YOUR TASK –
Every entry in the data is to be written out exactly; no picture belongs in the copy.

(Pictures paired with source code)
# # # # # # #

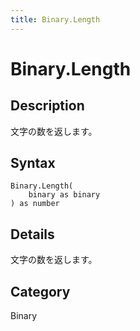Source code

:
 ```yaml
---
title: Binary.Length
---
```


# Binary.Length


## Description

文字の数を返します。


## Syntax

```powerquery
Binary.Length(
    binary as binary
) as number
```


## Details

文字の数を返します。



## Category
Binary
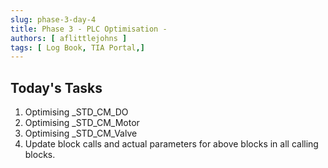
 ```yaml
---
slug: phase-3-day-4
title: Phase 3 - PLC Optimisation - 
authors: [ aflittlejohns ]
tags: [ Log Book, TIA Portal,]
---
```

## Today's Tasks
1. Optimising _STD_CM_DO
2. Optimising _STD_CM_Motor
3. Optimising _STD_CM_Valve
4. Update block calls and actual parameters for above blocks in all calling blocks.
<!-- truncate -->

# # # # # # #

EXPECTED OUTPUT –
Source code

:
 ```yaml
---
title: Binary.Length
---
```


# Binary.Length


## Description

文字の数を返します。


## Syntax

```powerquery
Binary.Length(
    binary as binary
) as number
```


## Details

文字の数を返します。



## Category
Binary
 ```yaml
---
slug: phase-3-day-4
title: Phase 3 - PLC Optimisation - 
authors: [ aflittlejohns ]
tags: [ Log Book, TIA Portal,]
---
```

## Today's Tasks
1. Optimising _STD_CM_DO
2. Optimising _STD_CM_Motor
3. Optimising _STD_CM_Valve
4. Update block calls and actual parameters for above blocks in all calling blocks.
<!-- truncate -->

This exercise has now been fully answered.